When commercial director Roz Bird asked Silverstone Park’s engineering firms what further expertise they needed, the answer was unanimous: metrology
Home to around 75 engineering businesses, and less than an hour’s drive away for a staggering 4,000 precision engineering firms, Silverstone Park in Nottinghamshire, adjacent to the famous Formula One (F1) race track, is at the heart of one of the UK’s most concentrated clusters of engineering expertise.
While such a rich co-location of different skills inevitably leads to collaboration, the park’s commercial director, Roz Bird, is constantly on the look-out for ways to support the businesses there and help make them more competitive.
And when Bird asked the park’s engineering firms what kind of expertise and equipment they’d like to see some investment in, the response was unanimous: “metrology”.
“I was told that apart from the initial cost, the set-up, calibration and operation of the equipment required specialist skills, as did understanding the information it produced,” said Bird. Moreover, having an appropriate installation on site equipped with state-of-the-art systems would also be equally relevant to many other companies nearby, not least – as Bird added – because the wider skills base that does exist tends to be monopolised by the plethora of F1 teams in the area. Hence such a facility might help extend the park’s general networking activities beyond its own limits and also tackle a wider skills shortage by providing relevant training. Therefore, Bird was certain that such a capability was needed, as well as actively wanted.
The result opened in June 2016 – the Silverstone Metrology Facility, a 3,000ft2 space in the park’s Innovation Centre, comprising a laboratory area, plus associated meeting rooms. Equipment operated includes a Romer Absolute Arm; a Leica Absolute Tracker AT960; and an Optiv Performance multisensor measuring system. The total investment involved was some £1.4 million, of which £0.4 million came from MEPC in the form of direct outlay and foregone income from the space. The rest, however, came from the company selected by Bird to operate the facility: metrology specialist Hexagon Manufacturing Intelligence – a company chosen, she insisted, not as a mere contractor but as a “partner” precisely because it “understood that the venture is not about selling kit”.
The essential details about the facility are confirmed and amplified by John Drover, sales manager with Hexagon. He is confident that the way the facility operates makes it “unique in the UK – there is nothing else like it”. He said that there are several different strands of activity. At one level it is a membership organisation for around a dozen companies – whether from the park or the surrounding area – and at another a provider of contract metrology services on an ad-hoc basis, which has so far worked with as many as 100 local manufacturing businesses. The key point, he said, is the absence of “hard sell” and the determination to provide companies with access to state-of-the-art metrology equipment and expertise on an as-needed basis.

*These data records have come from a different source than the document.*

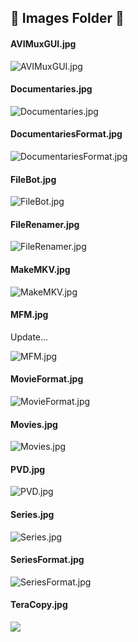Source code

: ## :open_file_folder: Images Folder :open_file_folder:

#### AVIMuxGUI.jpg ####
![AVIMuxGUI.jpg](https://github.com/Modi777/How-to-Organize-Videos-on-Your-Hard-Disks/blob/master/images/AVIMuxGUI.jpg)

#### Documentaries.jpg ####
![Documentaries.jpg](https://github.com/Modi777/How-to-Organize-Videos-on-Your-Hard-Disks/blob/master/images/Documentaries.jpg)

#### DocumentariesFormat.jpg ####
![DocumentariesFormat.jpg](https://github.com/Modi777/How-to-Organize-Videos-on-Your-Hard-Disks/blob/master/images/DocumentariesFormat.jpg)

#### FileBot.jpg ####
![FileBot.jpg](https://github.com/Modi777/How-to-Organize-Videos-on-Your-Hard-Disks/blob/master/images/FileBot.jpg)

#### FileRenamer.jpg ####
![FileRenamer.jpg](https://github.com/Modi777/How-to-Organize-Videos-on-Your-Hard-Disks/blob/master/images/FileRenamer.jpg)

#### MakeMKV.jpg ####
![MakeMKV.jpg](https://github.com/Modi777/How-to-Organize-Videos-on-Your-Hard-Disks/blob/master/images/MakeMKV.jpg)

#### MFM.jpg ####
Update...

![MFM.jpg](https://github.com/Modi777/How-to-Organize-Videos-on-Your-Hard-Disks/blob/master/images/MFM.jpg)

#### MovieFormat.jpg ####
![MovieFormat.jpg](https://github.com/Modi777/How-to-Organize-Videos-on-Your-Hard-Disks/blob/master/images/MovieFormat.jpg)

#### Movies.jpg ####
![Movies.jpg](https://github.com/Modi777/How-to-Organize-Videos-on-Your-Hard-Disks/blob/master/images/Movies.jpg)

#### PVD.jpg ####
![PVD.jpg](https://github.com/Modi777/How-to-Organize-Videos-on-Your-Hard-Disks/blob/master/images/PVD.jpg)

#### Series.jpg ####
![Series.jpg](https://github.com/Modi777/How-to-Organize-Videos-on-Your-Hard-Disks/blob/master/images/Series.jpg)

#### SeriesFormat.jpg ####
![SeriesFormat.jpg](https://github.com/Modi777/How-to-Organize-Videos-on-Your-Hard-Disks/blob/master/images/SeriesFormat.jpg)

#### TeraCopy.jpg ####
![](https://github.com/Modi777/How-to-Organize-Videos-on-Your-Hard-Disks/blob/master/images/TeraCopy.jpg)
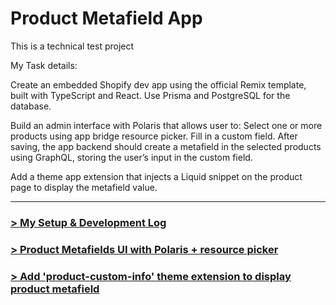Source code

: # Product Metafield App

This is a technical test project

My Task details: 

Create an embedded Shopify dev app using the official Remix template, built with TypeScript and React. Use Prisma and PostgreSQL for the database. 

Build an admin interface with Polaris that allows user to: 
Select one or more products using app bridge resource picker. 
Fill in a custom field. 
After saving, the app backend should create a metafield in the selected products using GraphQL, storing the user’s input in the custom field. 

Add a theme app extension that injects a Liquid snippet on the product page to display the metafield value. 



---

### [> My Setup & Development Log](./README/first.md)


### [> Product Metafields UI with Polaris + resource picker](./README/second.md)


### [> Add 'product-custom-info' theme extension to display product metafield](README/third.md)
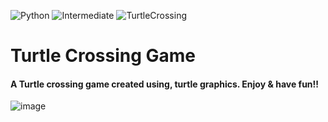 ![Python](https://img.shields.io/badge/Python-3776AB.svg?style=flat&logo=Python&logoColor=white)
![Intermediate](https://img.shields.io/badge/-Intermediate-important?style=flat&logo=Python&logoColor=white)
![TurtleCrossing](https://img.shields.io/badge/Turtle%20Crossing%20Game-important?style=flat)

# Turtle Crossing Game
#### A Turtle crossing game created using, turtle graphics. Enjoy & have fun!!

![image](https://github.com/YJ-928/Py_Intermediate-Turtle-Crossing-Game/assets/68319416/f1f82fc5-2d1c-4b47-b7d7-6ae595a2d156)

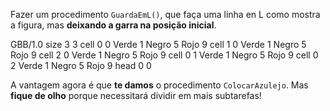 Fazer um procedimento `GuardaEmL()`, que faça uma linha en L como mostra a figura, mas **deixando a garra na posição inicial**.

<gs-board>
 GBB/1.0
    size 3 3
    cell 0 0 Verde 1 Negro 5 Rojo 9
    cell 1 0 Verde 1 Negro 5 Rojo 9
    cell 2 0 Verde 1 Negro 5 Rojo 9
    cell 0 1 Verde 1 Negro 5 Rojo 9
    cell 0 2 Verde 1 Negro 5 Rojo 9
    head 0 0
</gs-board>

A vantagem agora é que **te damos** o procedimento `ColocarAzulejo`. Mas **fique de olho** porque necessitará dividir em mais subtarefas!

One of the first on-site companies to sign up to the facility was design consultancy Performance Projects. The five-strong operation carries out work in three distinct, if related, areas: motorsports, niche vehicles and veteran cars, with the latter often including a need to ‘reverse-engineer’ old parts to produce replacements by modern means.
Managing director Chis Horton said that the facility can support the latter type of work in two ways. The first involves the use of its scanning or CMM (coordinate measuring machine) capabilities to record the precise dimensional details of an existing component. The other is to record an existing physical example of a part to which the intended new part would be mated. Either way the variety of parts and shapes involved is extensive. “We’ve done blocks, heads, timing covers and water pumps,” he said.
Performance Projects may also send the facility both a physical part and a “coarse model” in digital form that it has constructed itself on the basis of manual measurements so that the metrology equipment can then be used to improve the fidelity of that model to the required degree of accuracy.
Hence the Silverstone Metrology Facility effectively provides a design verification service to Performance Products, whose own final output is the resulting 3D CAD model in any of the three ‘native formats’ it uses: SolidWorks, Siemens NX and Catia.
Interestingly, Horton added that one very valuable capability the facility provides relates less to the hardware it uses than the modernity of the software that runs on it. He said that the two parties have worked together to find ways to enable the facility to return to Performance Product very rapidly files that do not use the relatively cumbersome stl format normally employed in such instances but that are instead in the STEP or IGES formats more appropriate for communicating geometric data to 3D CAD systems.
For instance, Horton said, the time for verifying and returning models of cast parts in the STEP format, which might previously have been a “couple of days”, is now an equivalent number of hours.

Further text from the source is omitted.